**Your instructions**
Transcribe the records from the line containing "- **Focus Indicators**: Visible" onward, up to and including the final line, exactly and without anything else.
►
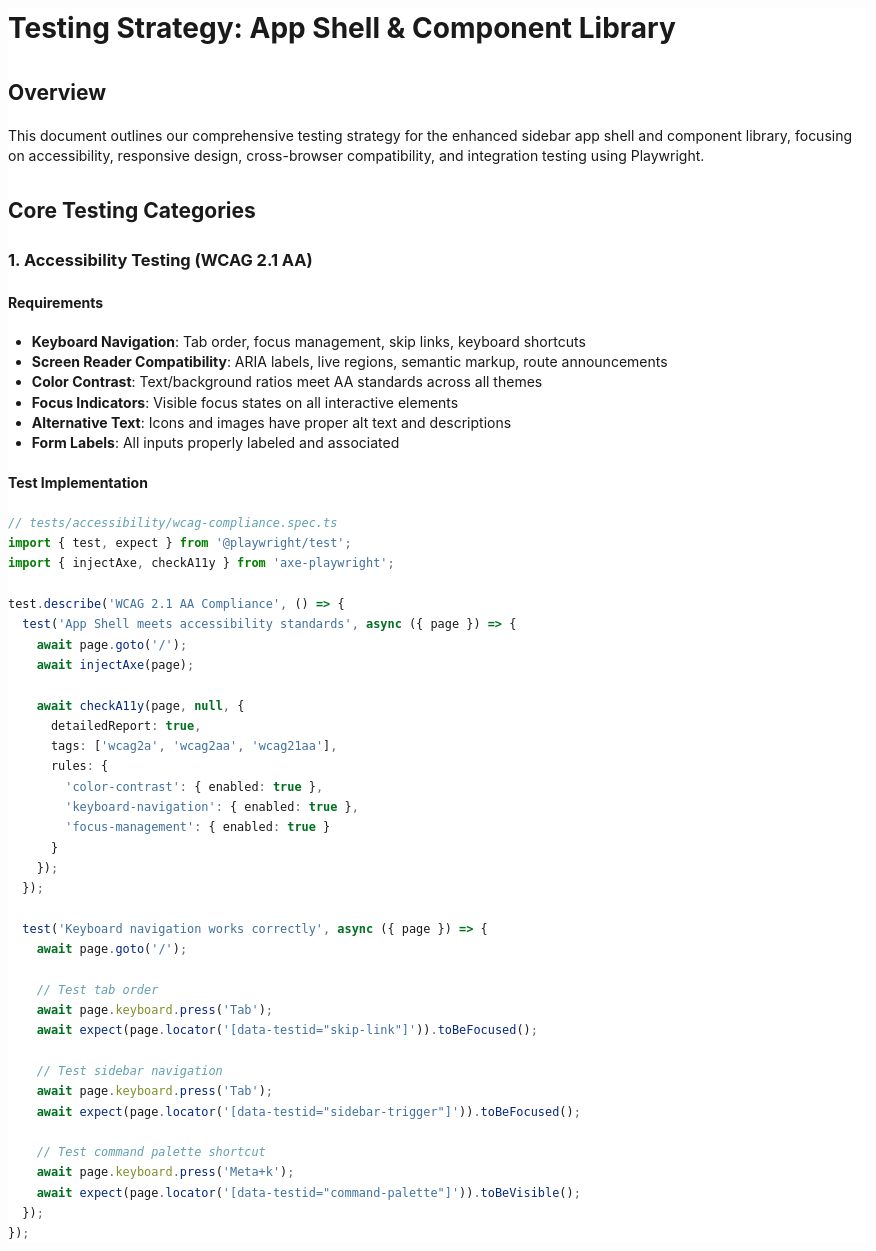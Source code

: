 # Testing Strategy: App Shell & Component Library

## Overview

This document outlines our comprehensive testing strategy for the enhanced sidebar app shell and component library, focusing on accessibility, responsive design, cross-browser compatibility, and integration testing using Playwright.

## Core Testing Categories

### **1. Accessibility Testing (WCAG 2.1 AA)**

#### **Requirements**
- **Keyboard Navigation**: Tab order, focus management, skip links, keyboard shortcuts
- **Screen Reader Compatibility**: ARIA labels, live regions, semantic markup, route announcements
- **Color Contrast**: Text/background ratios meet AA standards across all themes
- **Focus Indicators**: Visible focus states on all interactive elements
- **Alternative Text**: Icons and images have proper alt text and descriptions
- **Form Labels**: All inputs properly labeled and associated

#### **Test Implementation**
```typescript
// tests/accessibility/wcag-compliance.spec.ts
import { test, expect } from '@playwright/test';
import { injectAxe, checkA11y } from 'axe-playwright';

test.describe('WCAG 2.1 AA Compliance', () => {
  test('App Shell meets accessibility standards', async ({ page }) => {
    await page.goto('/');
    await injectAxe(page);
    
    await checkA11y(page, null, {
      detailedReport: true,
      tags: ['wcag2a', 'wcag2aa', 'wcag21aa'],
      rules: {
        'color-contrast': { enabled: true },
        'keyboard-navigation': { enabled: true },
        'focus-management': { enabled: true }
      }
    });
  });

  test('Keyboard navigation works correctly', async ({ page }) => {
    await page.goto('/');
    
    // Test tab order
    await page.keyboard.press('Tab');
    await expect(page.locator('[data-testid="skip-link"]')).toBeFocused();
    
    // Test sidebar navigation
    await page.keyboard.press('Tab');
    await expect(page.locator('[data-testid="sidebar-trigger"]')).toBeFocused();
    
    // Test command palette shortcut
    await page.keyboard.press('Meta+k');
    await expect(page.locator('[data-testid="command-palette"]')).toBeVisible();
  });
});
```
◄
**Exercise response**
- **Focus Indicators**: Visible focus states on all interactive elements
- **Alternative Text**: Icons and images have proper alt text and descriptions
- **Form Labels**: All inputs properly labeled and associated

#### **Test Implementation**
```typescript
// tests/accessibility/wcag-compliance.spec.ts
import { test, expect } from '@playwright/test';
import { injectAxe, checkA11y } from 'axe-playwright';

test.describe('WCAG 2.1 AA Compliance', () => {
  test('App Shell meets accessibility standards', async ({ page }) => {
    await page.goto('/');
    await injectAxe(page);
    
    await checkA11y(page, null, {
      detailedReport: true,
      tags: ['wcag2a', 'wcag2aa', 'wcag21aa'],
      rules: {
        'color-contrast': { enabled: true },
        'keyboard-navigation': { enabled: true },
        'focus-management': { enabled: true }
      }
    });
  });

  test('Keyboard navigation works correctly', async ({ page }) => {
    await page.goto('/');
    
    // Test tab order
    await page.keyboard.press('Tab');
    await expect(page.locator('[data-testid="skip-link"]')).toBeFocused();
    
    // Test sidebar navigation
    await page.keyboard.press('Tab');
    await expect(page.locator('[data-testid="sidebar-trigger"]')).toBeFocused();
    
    // Test command palette shortcut
    await page.keyboard.press('Meta+k');
    await expect(page.locator('[data-testid="command-palette"]')).toBeVisible();
  });
});
```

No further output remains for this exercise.